The US-China trade dispute poses a tough challenge for Taiwan, but the government’s quick response has helped turn the threat into an opportunity by facilitating a huge repatriation of Taiwanese capital, the minutes of the central bank’s June 20 meeting released yesterday showed.
Board directors shared the view that the trade friction has hit Taiwanese firms hard and fast, as seen by seven straight months of export declines before June.
Some firms moved high-end manufacturing back to Taiwan, while relocating lower-end production to Southeast Asia, they said.
The government has removed investment hurdles and rolled out incentives to lure Taiwanese capital from China and elsewhere, one director said.
So far this year, the Ministry of Economic Affairs has approved 98 applications, with investment valued nearly NT$500 billion (US$16.03 billion).

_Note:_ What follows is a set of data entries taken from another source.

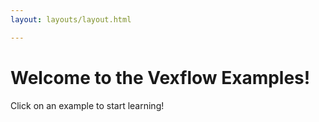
 ```yaml
---
layout: layouts/layout.html

---
```

# Welcome to the Vexflow Examples!

Click on an example to start learning!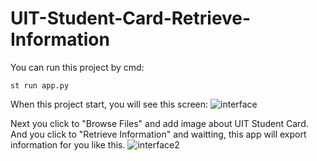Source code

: # UIT-Student-Card-Retrieve-Information
You can run this project by cmd:
```
st run app.py
```
When this project start, you will see this screen:
![interface](https://github.com/CallmeSmile229/UIT-Student-Card-Retrieve-Information/assets/95342574/8fe81a29-ebab-413d-b0b6-1d5d5a74fba6)

Next you click to "Browse Files" and add image about UIT Student Card.
And you click to "Retrieve Information" and waitting, this app will export information for you like this.
![interface2](https://github.com/CallmeSmile229/UIT-Student-Card-Retrieve-Information/assets/95342574/2f318657-dafb-41bd-85fb-b0a1b594cd24)
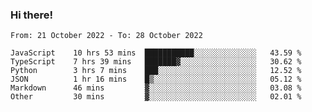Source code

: ### Hi there!

<!--START_SECTION:waka-->

```text
From: 21 October 2022 - To: 28 October 2022

JavaScript    10 hrs 53 mins  ███████████░░░░░░░░░░░░░░   43.59 %
TypeScript    7 hrs 39 mins   ███████▓░░░░░░░░░░░░░░░░░   30.62 %
Python        3 hrs 7 mins    ███░░░░░░░░░░░░░░░░░░░░░░   12.52 %
JSON          1 hr 16 mins    █▒░░░░░░░░░░░░░░░░░░░░░░░   05.12 %
Markdown      46 mins         ▓░░░░░░░░░░░░░░░░░░░░░░░░   03.08 %
Other         30 mins         ▓░░░░░░░░░░░░░░░░░░░░░░░░   02.01 %
```

<!--END_SECTION:waka-->
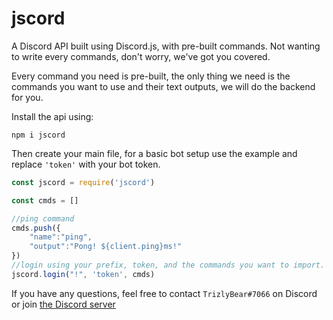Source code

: # jscord
A Discord API built using Discord.js, with pre-built commands.
Not wanting to write every commands, don't worry, we've got you covered.

Every command you need is pre-built, the only thing we need is the commands you want to use and their text outputs, we will do the backend for you.

Install the api using:
```
npm i jscord
```

Then create your main file, for a basic bot setup use the example and replace `'token'` with your bot token. 
```js
const jscord = require('jscord')

const cmds = []

//ping command
cmds.push({
    "name":"ping",
    "output":"Pong! ${client.ping}ms!"
})
//login using your prefix, token, and the commands you want to import.
jscord.login("!", 'token', cmds)
```

If you have any questions, feel free to contact `TrizlyBear#7066` on Discord or join [the Discord server](https://discord.gg/3Zs5ay7)
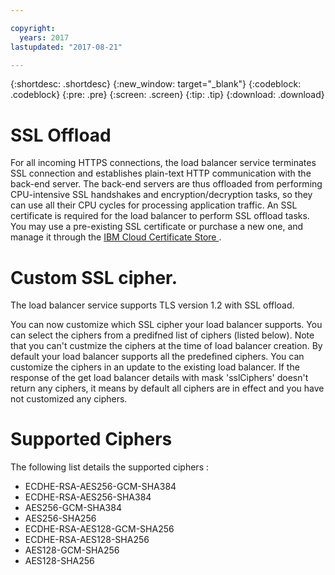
```yaml
---

copyright:
  years: 2017
lastupdated: "2017-08-21"

---
```


{:shortdesc: .shortdesc}
{:new_window: target="_blank"}
{:codeblock: .codeblock}
{:pre: .pre}
{:screen: .screen}
{:tip: .tip}
{:download: .download}

# SSL Offload

For all incoming HTTPS connections, the load balancer service terminates SSL connection and establishes plain-text HTTP communication with the back-end server. The back-end servers are thus offloaded from performing CPU-intensive SSL handshakes and encryption/decryption tasks, so they can use all their CPU cycles for processing application traffic. An SSL certificate is required for the load balancer to perform SSL offload tasks. You may use a pre-existing SSL certificate or purchase a new one, and manage it through the [IBM Cloud Certificate Store ](https://control.softlayer.com/security/sslcerts). 

# Custom SSL cipher.
The load balancer service supports TLS version 1.2 with SSL offload.

You can now customize which SSL cipher your load balancer supports. You can select the ciphers from a predifned list of ciphers (listed below). Note that you can't custmize the ciphers at the time of load balancer creation. By default your load balancer supports all the predefined ciphers. You can customize the ciphers in an update to the existing load balancer. If the response of the get load balancer details with mask 'sslCiphers' doesn't return any ciphers, it means by default all ciphers are in effect and you have not customized any ciphers.

# Supported Ciphers
The following list details the supported ciphers :

* ECDHE-RSA-AES256-GCM-SHA384
* ECDHE-RSA-AES256-SHA384
* AES256-GCM-SHA384
* AES256-SHA256
* ECDHE-RSA-AES128-GCM-SHA256
* ECDHE-RSA-AES128-SHA256
* AES128-GCM-SHA256
* AES128-SHA256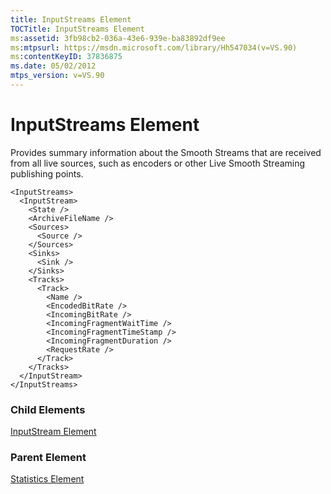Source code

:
 ```yaml
---
title: InputStreams Element
TOCTitle: InputStreams Element
ms:assetid: 3fb98cb2-036a-43e6-939e-ba83892df9ee
ms:mtpsurl: https://msdn.microsoft.com/library/Hh547034(v=VS.90)
ms:contentKeyID: 37836875
ms.date: 05/02/2012
mtps_version: v=VS.90
---
```


# InputStreams Element

Provides summary information about the Smooth Streams that are received from all live sources, such as encoders or other Live Smooth Streaming publishing points.

    <InputStreams>
      <InputStream>
        <State />
        <ArchiveFileName />
        <Sources>
          <Source />
        </Sources>
        <Sinks>
          <Sink />
        </Sinks>
        <Tracks>
          <Track>
            <Name />
            <EncodedBitRate />
            <IncomingBitRate />
            <IncomingFragmentWaitTime />
            <IncomingFragmentTimeStamp />
            <IncomingFragmentDuration />
            <RequestRate />
          </Track>
        </Tracks>
      </InputStream>
    </InputStreams>

### Child Elements

[InputStream Element](inputstream-element.md)


### Parent Element

[Statistics Element](statistics-element.md)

As more products are manufactured locally rather than overseas, the domestic supply chain would grow and flourish, the director said.

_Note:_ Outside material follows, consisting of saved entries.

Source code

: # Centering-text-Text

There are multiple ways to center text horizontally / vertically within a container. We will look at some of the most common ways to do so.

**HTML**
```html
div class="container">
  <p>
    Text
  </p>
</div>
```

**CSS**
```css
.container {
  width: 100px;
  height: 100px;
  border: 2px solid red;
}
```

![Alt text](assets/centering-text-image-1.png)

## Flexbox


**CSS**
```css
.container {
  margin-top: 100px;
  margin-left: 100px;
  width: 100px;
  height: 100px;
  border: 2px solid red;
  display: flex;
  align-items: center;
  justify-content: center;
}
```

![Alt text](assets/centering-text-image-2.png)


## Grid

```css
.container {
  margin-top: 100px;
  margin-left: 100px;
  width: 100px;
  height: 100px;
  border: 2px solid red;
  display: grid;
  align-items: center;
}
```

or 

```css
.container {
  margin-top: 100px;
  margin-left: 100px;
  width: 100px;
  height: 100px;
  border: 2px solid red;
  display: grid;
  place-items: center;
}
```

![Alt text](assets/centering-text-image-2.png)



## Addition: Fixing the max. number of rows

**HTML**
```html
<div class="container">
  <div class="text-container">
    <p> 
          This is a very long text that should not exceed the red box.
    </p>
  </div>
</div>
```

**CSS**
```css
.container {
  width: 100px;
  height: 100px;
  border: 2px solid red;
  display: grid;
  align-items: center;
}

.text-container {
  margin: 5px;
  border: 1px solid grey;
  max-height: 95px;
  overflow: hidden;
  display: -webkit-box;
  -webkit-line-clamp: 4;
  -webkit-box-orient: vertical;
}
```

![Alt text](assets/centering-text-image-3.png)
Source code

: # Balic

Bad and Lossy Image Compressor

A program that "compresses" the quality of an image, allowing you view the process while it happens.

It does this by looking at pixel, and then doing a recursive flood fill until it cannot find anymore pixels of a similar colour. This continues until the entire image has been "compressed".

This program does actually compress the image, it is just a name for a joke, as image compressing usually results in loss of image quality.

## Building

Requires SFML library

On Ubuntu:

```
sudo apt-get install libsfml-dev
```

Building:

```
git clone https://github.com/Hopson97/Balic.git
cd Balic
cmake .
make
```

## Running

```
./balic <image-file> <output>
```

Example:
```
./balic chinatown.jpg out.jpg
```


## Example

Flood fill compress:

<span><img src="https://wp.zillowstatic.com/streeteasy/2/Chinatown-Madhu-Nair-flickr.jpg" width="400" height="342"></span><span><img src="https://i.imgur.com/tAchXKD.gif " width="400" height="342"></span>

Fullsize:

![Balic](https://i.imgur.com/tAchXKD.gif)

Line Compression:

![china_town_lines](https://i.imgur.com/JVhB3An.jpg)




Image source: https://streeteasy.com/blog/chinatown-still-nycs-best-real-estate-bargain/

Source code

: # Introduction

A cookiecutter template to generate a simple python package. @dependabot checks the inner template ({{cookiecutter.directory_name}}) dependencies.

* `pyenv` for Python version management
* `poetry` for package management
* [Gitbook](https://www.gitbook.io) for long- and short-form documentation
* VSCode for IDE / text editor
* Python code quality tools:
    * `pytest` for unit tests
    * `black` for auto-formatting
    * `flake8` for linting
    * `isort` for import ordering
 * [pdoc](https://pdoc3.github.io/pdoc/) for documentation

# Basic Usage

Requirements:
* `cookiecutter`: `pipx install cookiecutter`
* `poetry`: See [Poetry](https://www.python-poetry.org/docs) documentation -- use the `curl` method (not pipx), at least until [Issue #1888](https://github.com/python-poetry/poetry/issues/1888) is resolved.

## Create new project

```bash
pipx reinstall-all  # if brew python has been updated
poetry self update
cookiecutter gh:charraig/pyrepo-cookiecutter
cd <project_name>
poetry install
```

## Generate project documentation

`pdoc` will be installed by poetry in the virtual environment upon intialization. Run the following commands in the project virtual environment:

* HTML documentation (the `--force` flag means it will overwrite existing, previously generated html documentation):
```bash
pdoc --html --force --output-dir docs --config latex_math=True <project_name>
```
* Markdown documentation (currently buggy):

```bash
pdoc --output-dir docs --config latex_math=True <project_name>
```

Another director said the swelling of capital repatriation also has to do with the adoption by many countries of the Common Reporting Standard to combat tax evasion.
As some returning investment cases involve domestic bank lending, financial authorities should pay attention to how this would affect loanable funds in the local market, the director said.
One director said that last year’s property transactions recovered to 2013 levels, but the number of vacant units has continued to pick up over the past few years.
The pressure to reduce housing vacancies had been building as seen in the lukewarm presale market, the director said.
The recovery in housing prices and transactions looks more like a return to normal instead of a boom in property sales and value, the director said.
Another board director said that construction and mortgage loans have reached seven or eight-year highs, and new or existing home prices have inched up for several quarters in a row.
Commercial properties and industrial land have also seen an upsurge this year aided by returning capital, the director said.
The director called for close monitoring of the real-estate market and potential loan concentration so that regulators can respond quickly, if necessary, before expectations for home price appreciation take hold.